Make Fiber Your Business
As spinners, we each sit somewhere along the length of an unending learning curve. There is always more to do or try, more spinning fibers with which to experiment, more spinning techniques to master. We do not spin because there is an end point to our journey, but because the journey itself is pleasurable. As we travel we come to know our own strengths and weaknesses, to improve, to learn, and to refine. This, to me, is the joy of spinning. In the words of Henry David Thoreau, “Do what you love. Know your own bone; gnaw at it, bury it, unearth it, and gnaw it still.”
I love to look back through my finished spinning projects and note the progression of my skills over time. The hat on which I perfected knitting a doubled brim, or the yarn on which I finally got the hang of how to spin with a long draw. Perhaps it’s natural that, as we grow in our skills, the lure of another well-known quote tempts us: “If you do what you love, you’ll never work a day in your life.” Making items for yourself leads to planning projects for handspun gifts, which in turn becomes curiosity about whether you might be able to make a bit of money from all this handspun yarn. In the days of Etsy, Ravelry, farmers markets, and guild sales, it’s easier than ever to turn a fiber hobby into a fiber career.
Making a living, or even supplementing your living, with a hobby may seem like a pipe dream. But I know people who have done it, and you probably do too. I have a high school classmate who went on to found a very successful letterpress paper studio; another friend started making bow ties in her spare time a few years ago and recently quit her day job to sew full time. Within the fiber world in particular, we are fortunate to have a large community of talented indie fiber producers, spinners, dyers, and pattern designers. They all had to start somewhere.

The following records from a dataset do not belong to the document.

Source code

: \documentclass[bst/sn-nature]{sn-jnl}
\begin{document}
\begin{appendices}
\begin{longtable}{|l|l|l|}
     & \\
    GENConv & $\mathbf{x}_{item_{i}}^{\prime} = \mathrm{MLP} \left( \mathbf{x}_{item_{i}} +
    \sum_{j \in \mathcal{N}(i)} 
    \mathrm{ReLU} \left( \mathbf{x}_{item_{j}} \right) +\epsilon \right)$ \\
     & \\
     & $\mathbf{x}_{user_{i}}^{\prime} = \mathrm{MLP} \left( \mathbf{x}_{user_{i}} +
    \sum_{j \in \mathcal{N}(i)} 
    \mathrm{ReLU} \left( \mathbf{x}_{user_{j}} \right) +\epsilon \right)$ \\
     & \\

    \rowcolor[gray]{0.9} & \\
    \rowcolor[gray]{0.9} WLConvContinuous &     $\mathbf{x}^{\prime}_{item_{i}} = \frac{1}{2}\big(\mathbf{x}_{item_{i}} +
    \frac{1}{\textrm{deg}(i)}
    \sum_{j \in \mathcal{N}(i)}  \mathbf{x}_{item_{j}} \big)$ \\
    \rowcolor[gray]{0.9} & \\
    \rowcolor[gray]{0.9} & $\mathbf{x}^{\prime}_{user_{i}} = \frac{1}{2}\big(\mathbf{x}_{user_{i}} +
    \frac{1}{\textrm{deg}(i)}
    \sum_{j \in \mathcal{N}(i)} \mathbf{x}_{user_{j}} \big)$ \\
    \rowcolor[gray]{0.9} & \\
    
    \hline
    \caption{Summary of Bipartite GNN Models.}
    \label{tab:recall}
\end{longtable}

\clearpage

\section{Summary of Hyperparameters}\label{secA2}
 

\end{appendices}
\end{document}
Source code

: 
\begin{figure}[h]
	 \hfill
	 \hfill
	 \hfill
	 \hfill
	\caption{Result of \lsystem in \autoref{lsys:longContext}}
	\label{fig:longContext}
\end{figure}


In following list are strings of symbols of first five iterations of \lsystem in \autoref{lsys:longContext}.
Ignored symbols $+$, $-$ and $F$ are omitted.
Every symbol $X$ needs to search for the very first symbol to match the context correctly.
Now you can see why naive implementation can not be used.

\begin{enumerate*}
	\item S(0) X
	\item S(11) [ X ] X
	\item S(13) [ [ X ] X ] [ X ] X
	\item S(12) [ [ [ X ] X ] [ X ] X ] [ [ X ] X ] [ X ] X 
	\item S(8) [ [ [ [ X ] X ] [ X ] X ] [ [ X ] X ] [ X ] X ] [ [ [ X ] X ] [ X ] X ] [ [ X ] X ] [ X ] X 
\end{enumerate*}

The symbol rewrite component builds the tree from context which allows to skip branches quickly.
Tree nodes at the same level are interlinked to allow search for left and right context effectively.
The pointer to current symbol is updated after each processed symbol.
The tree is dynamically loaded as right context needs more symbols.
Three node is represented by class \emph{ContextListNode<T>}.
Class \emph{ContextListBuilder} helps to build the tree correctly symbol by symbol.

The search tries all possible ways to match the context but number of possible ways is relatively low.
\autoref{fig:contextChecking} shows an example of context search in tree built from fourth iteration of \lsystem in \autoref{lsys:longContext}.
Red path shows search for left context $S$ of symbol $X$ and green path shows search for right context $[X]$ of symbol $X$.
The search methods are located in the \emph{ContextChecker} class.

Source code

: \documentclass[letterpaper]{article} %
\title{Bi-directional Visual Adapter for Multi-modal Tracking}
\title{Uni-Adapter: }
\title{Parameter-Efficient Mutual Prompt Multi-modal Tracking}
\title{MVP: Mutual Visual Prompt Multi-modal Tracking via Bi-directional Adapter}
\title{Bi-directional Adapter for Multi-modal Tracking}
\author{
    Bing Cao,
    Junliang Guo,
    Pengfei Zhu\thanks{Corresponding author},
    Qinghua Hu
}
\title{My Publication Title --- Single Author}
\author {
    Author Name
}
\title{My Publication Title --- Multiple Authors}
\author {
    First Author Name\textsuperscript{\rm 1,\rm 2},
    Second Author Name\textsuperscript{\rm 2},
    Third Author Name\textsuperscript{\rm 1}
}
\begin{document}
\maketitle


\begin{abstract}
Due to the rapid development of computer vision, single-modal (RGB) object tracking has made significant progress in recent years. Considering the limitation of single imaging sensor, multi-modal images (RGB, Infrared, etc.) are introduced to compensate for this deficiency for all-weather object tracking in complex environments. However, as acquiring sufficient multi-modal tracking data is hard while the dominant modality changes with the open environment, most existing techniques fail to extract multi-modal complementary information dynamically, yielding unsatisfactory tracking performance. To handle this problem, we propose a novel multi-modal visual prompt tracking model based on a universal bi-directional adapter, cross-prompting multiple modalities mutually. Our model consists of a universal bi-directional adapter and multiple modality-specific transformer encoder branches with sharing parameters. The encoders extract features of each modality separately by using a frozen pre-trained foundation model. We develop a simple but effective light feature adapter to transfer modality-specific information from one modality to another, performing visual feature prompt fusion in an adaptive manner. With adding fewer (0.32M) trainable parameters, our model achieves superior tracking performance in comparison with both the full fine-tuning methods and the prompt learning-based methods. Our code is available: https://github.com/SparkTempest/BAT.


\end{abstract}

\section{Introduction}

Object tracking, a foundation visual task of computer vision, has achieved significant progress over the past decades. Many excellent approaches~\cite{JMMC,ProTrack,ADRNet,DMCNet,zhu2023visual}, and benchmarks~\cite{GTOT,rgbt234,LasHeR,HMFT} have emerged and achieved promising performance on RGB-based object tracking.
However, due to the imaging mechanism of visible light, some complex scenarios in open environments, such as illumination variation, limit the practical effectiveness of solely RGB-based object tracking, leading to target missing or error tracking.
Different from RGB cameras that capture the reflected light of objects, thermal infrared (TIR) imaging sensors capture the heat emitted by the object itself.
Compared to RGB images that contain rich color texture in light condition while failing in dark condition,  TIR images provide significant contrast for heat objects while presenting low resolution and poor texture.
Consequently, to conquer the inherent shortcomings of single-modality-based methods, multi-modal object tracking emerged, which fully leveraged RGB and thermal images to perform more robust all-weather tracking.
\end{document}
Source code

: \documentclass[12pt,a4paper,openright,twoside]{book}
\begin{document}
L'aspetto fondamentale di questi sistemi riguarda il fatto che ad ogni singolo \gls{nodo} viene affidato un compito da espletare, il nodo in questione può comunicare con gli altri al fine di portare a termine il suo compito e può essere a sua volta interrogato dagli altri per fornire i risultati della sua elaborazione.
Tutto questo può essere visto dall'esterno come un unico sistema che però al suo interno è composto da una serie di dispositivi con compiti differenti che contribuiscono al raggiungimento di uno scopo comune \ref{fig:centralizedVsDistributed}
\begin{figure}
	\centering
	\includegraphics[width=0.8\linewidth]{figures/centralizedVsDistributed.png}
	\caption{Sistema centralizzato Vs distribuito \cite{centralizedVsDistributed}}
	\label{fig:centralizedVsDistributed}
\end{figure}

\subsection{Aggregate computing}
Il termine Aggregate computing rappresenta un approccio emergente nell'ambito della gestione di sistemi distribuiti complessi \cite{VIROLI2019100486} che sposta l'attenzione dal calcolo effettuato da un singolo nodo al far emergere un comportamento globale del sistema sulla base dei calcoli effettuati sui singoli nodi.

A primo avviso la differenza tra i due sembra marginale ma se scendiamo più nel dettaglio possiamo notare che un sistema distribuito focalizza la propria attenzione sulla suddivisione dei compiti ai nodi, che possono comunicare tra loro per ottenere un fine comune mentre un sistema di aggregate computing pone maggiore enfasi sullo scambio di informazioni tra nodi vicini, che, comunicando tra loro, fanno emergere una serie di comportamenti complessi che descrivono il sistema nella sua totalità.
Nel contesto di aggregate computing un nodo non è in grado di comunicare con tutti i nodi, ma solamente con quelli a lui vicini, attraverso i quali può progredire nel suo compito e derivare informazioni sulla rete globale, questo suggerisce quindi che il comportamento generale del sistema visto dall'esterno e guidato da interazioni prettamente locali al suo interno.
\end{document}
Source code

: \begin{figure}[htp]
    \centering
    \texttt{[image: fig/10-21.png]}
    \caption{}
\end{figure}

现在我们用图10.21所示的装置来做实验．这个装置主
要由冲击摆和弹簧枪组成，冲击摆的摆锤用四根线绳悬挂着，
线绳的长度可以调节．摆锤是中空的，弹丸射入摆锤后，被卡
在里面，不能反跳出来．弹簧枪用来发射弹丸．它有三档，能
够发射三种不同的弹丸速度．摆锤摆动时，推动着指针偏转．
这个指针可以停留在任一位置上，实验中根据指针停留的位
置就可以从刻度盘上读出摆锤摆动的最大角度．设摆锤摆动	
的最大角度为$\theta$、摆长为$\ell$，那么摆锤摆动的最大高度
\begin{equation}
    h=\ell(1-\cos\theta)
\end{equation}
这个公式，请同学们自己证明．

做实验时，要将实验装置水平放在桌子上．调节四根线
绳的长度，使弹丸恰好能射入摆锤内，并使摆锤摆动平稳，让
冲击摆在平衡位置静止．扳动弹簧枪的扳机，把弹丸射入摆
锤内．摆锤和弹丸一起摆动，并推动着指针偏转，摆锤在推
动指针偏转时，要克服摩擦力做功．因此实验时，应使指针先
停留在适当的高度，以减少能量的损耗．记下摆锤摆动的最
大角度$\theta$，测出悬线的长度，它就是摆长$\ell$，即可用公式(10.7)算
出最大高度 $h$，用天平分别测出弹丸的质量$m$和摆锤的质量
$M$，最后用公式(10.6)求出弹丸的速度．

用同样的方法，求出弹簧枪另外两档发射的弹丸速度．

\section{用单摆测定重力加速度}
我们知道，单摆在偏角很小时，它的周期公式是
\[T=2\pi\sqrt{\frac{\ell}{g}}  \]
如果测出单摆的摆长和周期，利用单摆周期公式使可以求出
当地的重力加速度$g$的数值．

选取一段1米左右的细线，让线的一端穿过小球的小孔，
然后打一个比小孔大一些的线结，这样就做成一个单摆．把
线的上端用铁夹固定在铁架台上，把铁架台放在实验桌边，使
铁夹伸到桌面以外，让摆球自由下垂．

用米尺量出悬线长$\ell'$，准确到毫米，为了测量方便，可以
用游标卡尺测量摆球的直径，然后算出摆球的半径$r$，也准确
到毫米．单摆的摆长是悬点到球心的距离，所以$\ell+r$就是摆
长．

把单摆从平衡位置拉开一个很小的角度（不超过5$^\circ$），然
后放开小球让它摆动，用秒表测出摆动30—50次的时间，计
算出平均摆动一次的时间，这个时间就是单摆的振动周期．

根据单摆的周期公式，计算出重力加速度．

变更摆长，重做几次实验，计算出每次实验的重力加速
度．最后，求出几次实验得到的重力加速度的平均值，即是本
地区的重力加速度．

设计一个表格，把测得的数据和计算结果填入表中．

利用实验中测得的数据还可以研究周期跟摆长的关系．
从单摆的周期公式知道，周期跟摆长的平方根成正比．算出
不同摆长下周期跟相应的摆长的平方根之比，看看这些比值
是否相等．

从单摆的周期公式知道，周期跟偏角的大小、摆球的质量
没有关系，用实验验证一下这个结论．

For most, the journey probably began with a lot of preparation and planning. The path to turning a hobby into a business mirrors the path of spinning itself. Plan, refine, experiment, learn, and refine some more. Take advantage of the resources available from sources and people you trust. Continue to practice and hone your business craft as you would your fiber craft. Gnaw your bone, and the rest will follow.